Look through the entries below and copy exactly the part that begins with the line containing "- .gitignore" and ends with the line containing "# 📚 Grading Buddy: AI-Powered PDF Grading App". Do not copy the pictures.

[DATA]
• • • • • • •

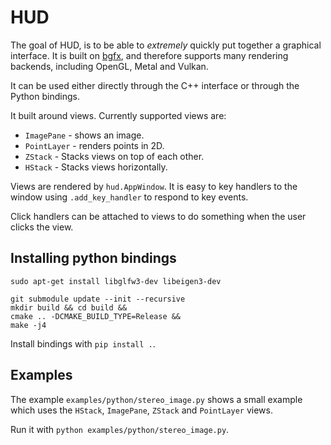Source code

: # HUD

The goal of HUD, is to be able to *extremely* quickly put together a graphical interface. It is built on [bgfx](https://github.com/bkaradzic/bgfx), and therefore supports many rendering backends, including OpenGL, Metal and Vulkan.

It can be used either directly through the C++ interface or through the Python bindings.

It built around views. Currently supported views are:
- `ImagePane` - shows an image.
- `PointLayer` - renders points in 2D.
- `ZStack` - Stacks views on top of each other.
- `HStack` - Stacks views horizontally.

Views are rendered by `hud.AppWindow`. It is easy to key handlers to the window using `.add_key_handler` to respond to key events.

Click handlers can be attached to views to do something when the user clicks the view.

## Installing python bindings

`sudo apt-get install libglfw3-dev libeigen3-dev`

```
git submodule update --init --recursive
mkdir build && cd build &&
cmake .. -DCMAKE_BUILD_TYPE=Release &&
make -j4
```

Install bindings with `pip install .`.

## Examples

The example `examples/python/stereo_image.py` shows a small example which uses the `HStack`, `ImagePane`, `ZStack` and `PointLayer` views.

Run it with `python examples/python/stereo_image.py`.

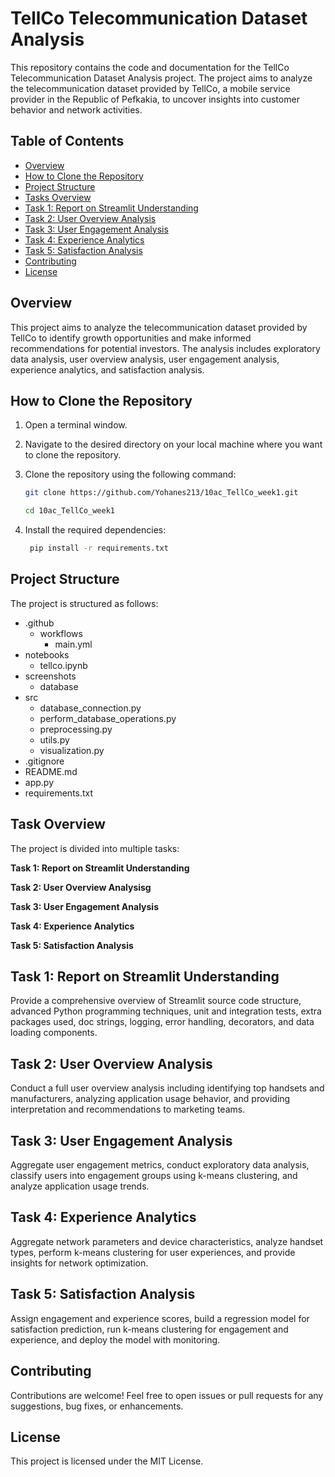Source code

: # TellCo Telecommunication Dataset Analysis

This repository contains the code and documentation for the TellCo Telecommunication Dataset Analysis project. The project aims to analyze the telecommunication dataset provided by TellCo, a mobile service provider in the Republic of Pefkakia, to uncover insights into customer behavior and network activities.

## Table of Contents

- [Overview](#overview)
- [How to Clone the Repository](#how-to-clone-the-repository)
- [Project Structure](#project-structure)
- [Tasks Overview](#tasks-overview)
- [Task 1: Report on Streamlit Understanding](#task-1-report-on-streamlit-understanding)
- [Task 2: User Overview Analysis](#task-2-user-overview-analysis)
- [Task 3: User Engagement Analysis](#task-3-user-engagement-analysis)
- [Task 4: Experience Analytics](#task-4-experience-analytics)
- [Task 5: Satisfaction Analysis](#task-5-satisfaction-analysis)
- [Contributing](#contributing)
- [License](#license)

## Overview

This project aims to analyze the telecommunication dataset provided by TellCo to identify growth opportunities and make informed recommendations for potential investors. The analysis includes exploratory data analysis, user overview analysis, user engagement analysis, experience analytics, and satisfaction analysis.

## How to Clone the Repository

1. Open a terminal window.
2. Navigate to the desired directory on your local machine where you want to clone the repository.
3. Clone the repository using the following command:

   ``` bash
   git clone https://github.com/Yohanes213/10ac_TellCo_week1.git
   
   cd 10ac_TellCo_week1
   ```
4. Install the required dependencies:
   
   ```bash
    pip install -r requirements.txt
    ```

## Project Structure

The project is structured as follows:

- .github
  - workflows
    - main.yml
- notebooks
  - tellco.ipynb
- screenshots
   - database
- src
  - database_connection.py
  - perform_database_operations.py
  - preprocessing.py
  - utils.py
  - visualization.py
- .gitignore
- README.md
- app.py
- requirements.txt
  

## Task Overview

The project is divided into multiple tasks:

**Task 1: Report on Streamlit Understanding**

**Task 2: User Overview Analysisg**

**Task 3: User Engagement Analysis**

**Task 4: Experience Analytics**

**Task 5: Satisfaction Analysis**

## Task 1: Report on Streamlit Understanding

Provide a comprehensive overview of Streamlit source code structure, advanced Python programming techniques, unit and integration tests, extra packages used, doc strings, logging, error handling, decorators, and data loading components.

## Task 2: User Overview Analysis

Conduct a full user overview analysis including identifying top handsets and manufacturers, analyzing application usage behavior, and providing interpretation and recommendations to marketing teams.

## Task 3: User Engagement Analysis

Aggregate user engagement metrics, conduct exploratory data analysis, classify users into engagement groups using k-means clustering, and analyze application usage trends.

## Task 4: Experience Analytics

Aggregate network parameters and device characteristics, analyze handset types, perform k-means clustering for user experiences, and provide insights for network optimization.

## Task 5: Satisfaction Analysis

Assign engagement and experience scores, build a regression model for satisfaction prediction, run k-means clustering for engagement and experience, and deploy the model with monitoring.

## Contributing

Contributions are welcome! Feel free to open issues or pull requests for any suggestions, bug fixes, or enhancements.

## License

This project is licensed under the MIT License.
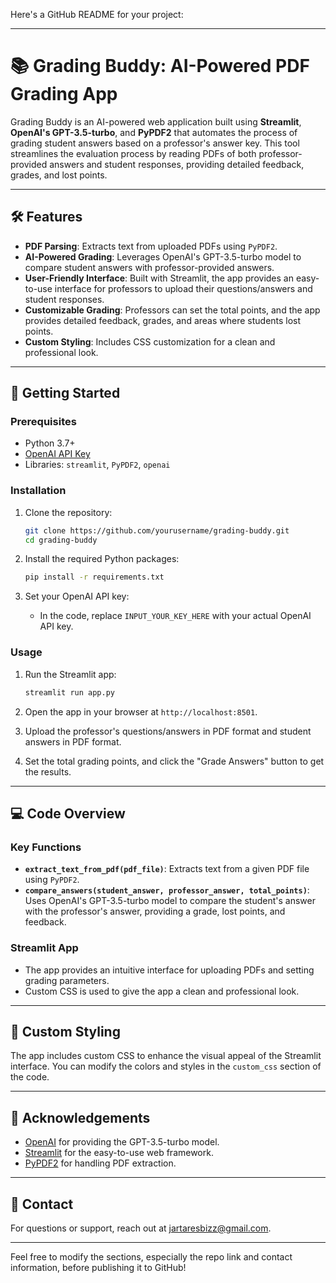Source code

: Here's a GitHub README for your project:

---

# 📚 Grading Buddy: AI-Powered PDF Grading App

Grading Buddy is an AI-powered web application built using **Streamlit**, **OpenAI's GPT-3.5-turbo**, and **PyPDF2** that automates the process of grading student answers based on a professor's answer key. This tool streamlines the evaluation process by reading PDFs of both professor-provided answers and student responses, providing detailed feedback, grades, and lost points.

---

## 🛠️ Features

- **PDF Parsing**: Extracts text from uploaded PDFs using `PyPDF2`.
- **AI-Powered Grading**: Leverages OpenAI's GPT-3.5-turbo model to compare student answers with professor-provided answers.
- **User-Friendly Interface**: Built with Streamlit, the app provides an easy-to-use interface for professors to upload their questions/answers and student responses.
- **Customizable Grading**: Professors can set the total points, and the app provides detailed feedback, grades, and areas where students lost points.
- **Custom Styling**: Includes CSS customization for a clean and professional look.

---

## 🚀 Getting Started

### Prerequisites
- Python 3.7+
- [OpenAI API Key](https://beta.openai.com/signup/)
- Libraries: `streamlit`, `PyPDF2`, `openai`

### Installation

1. Clone the repository:
    ```bash
    git clone https://github.com/yourusername/grading-buddy.git
    cd grading-buddy
    ```

2. Install the required Python packages:
    ```bash
    pip install -r requirements.txt
    ```

3. Set your OpenAI API key:
    - In the code, replace `INPUT_YOUR_KEY_HERE` with your actual OpenAI API key.

### Usage

1. Run the Streamlit app:
    ```bash
    streamlit run app.py
    ```

2. Open the app in your browser at `http://localhost:8501`.

3. Upload the professor's questions/answers in PDF format and student answers in PDF format.

4. Set the total grading points, and click the "Grade Answers" button to get the results.

---

## 💻 Code Overview

### Key Functions

- **`extract_text_from_pdf(pdf_file)`**: Extracts text from a given PDF file using `PyPDF2`.
- **`compare_answers(student_answer, professor_answer, total_points)`**: Uses OpenAI's GPT-3.5-turbo model to compare the student's answer with the professor's answer, providing a grade, lost points, and feedback.

### Streamlit App
- The app provides an intuitive interface for uploading PDFs and setting grading parameters.
- Custom CSS is used to give the app a clean and professional look.

---

## 🎨 Custom Styling

The app includes custom CSS to enhance the visual appeal of the Streamlit interface. You can modify the colors and styles in the `custom_css` section of the code.


---

## 🌟 Acknowledgements

- [OpenAI](https://openai.com) for providing the GPT-3.5-turbo model.
- [Streamlit](https://streamlit.io) for the easy-to-use web framework.
- [PyPDF2](https://pypdf2.readthedocs.io/) for handling PDF extraction.

---

## 📧 Contact

For questions or support, reach out at jartaresbizz@gmail.com.

---

Feel free to modify the sections, especially the repo link and contact information, before publishing it to GitHub!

• • • • • • •

[RESULT OF THE EXERCISE]
- .gitignore
- README.md
- app.py
- requirements.txt
  

## Task Overview

The project is divided into multiple tasks:

**Task 1: Report on Streamlit Understanding**

**Task 2: User Overview Analysisg**

**Task 3: User Engagement Analysis**

**Task 4: Experience Analytics**

**Task 5: Satisfaction Analysis**

## Task 1: Report on Streamlit Understanding

Provide a comprehensive overview of Streamlit source code structure, advanced Python programming techniques, unit and integration tests, extra packages used, doc strings, logging, error handling, decorators, and data loading components.

## Task 2: User Overview Analysis

Conduct a full user overview analysis including identifying top handsets and manufacturers, analyzing application usage behavior, and providing interpretation and recommendations to marketing teams.

## Task 3: User Engagement Analysis

Aggregate user engagement metrics, conduct exploratory data analysis, classify users into engagement groups using k-means clustering, and analyze application usage trends.

## Task 4: Experience Analytics

Aggregate network parameters and device characteristics, analyze handset types, perform k-means clustering for user experiences, and provide insights for network optimization.

## Task 5: Satisfaction Analysis

Assign engagement and experience scores, build a regression model for satisfaction prediction, run k-means clustering for engagement and experience, and deploy the model with monitoring.

## Contributing

Contributions are welcome! Feel free to open issues or pull requests for any suggestions, bug fixes, or enhancements.

## License

This project is licensed under the MIT License.
Source code

: Here's a GitHub README for your project:

---

# 📚 Grading Buddy: AI-Powered PDF Grading App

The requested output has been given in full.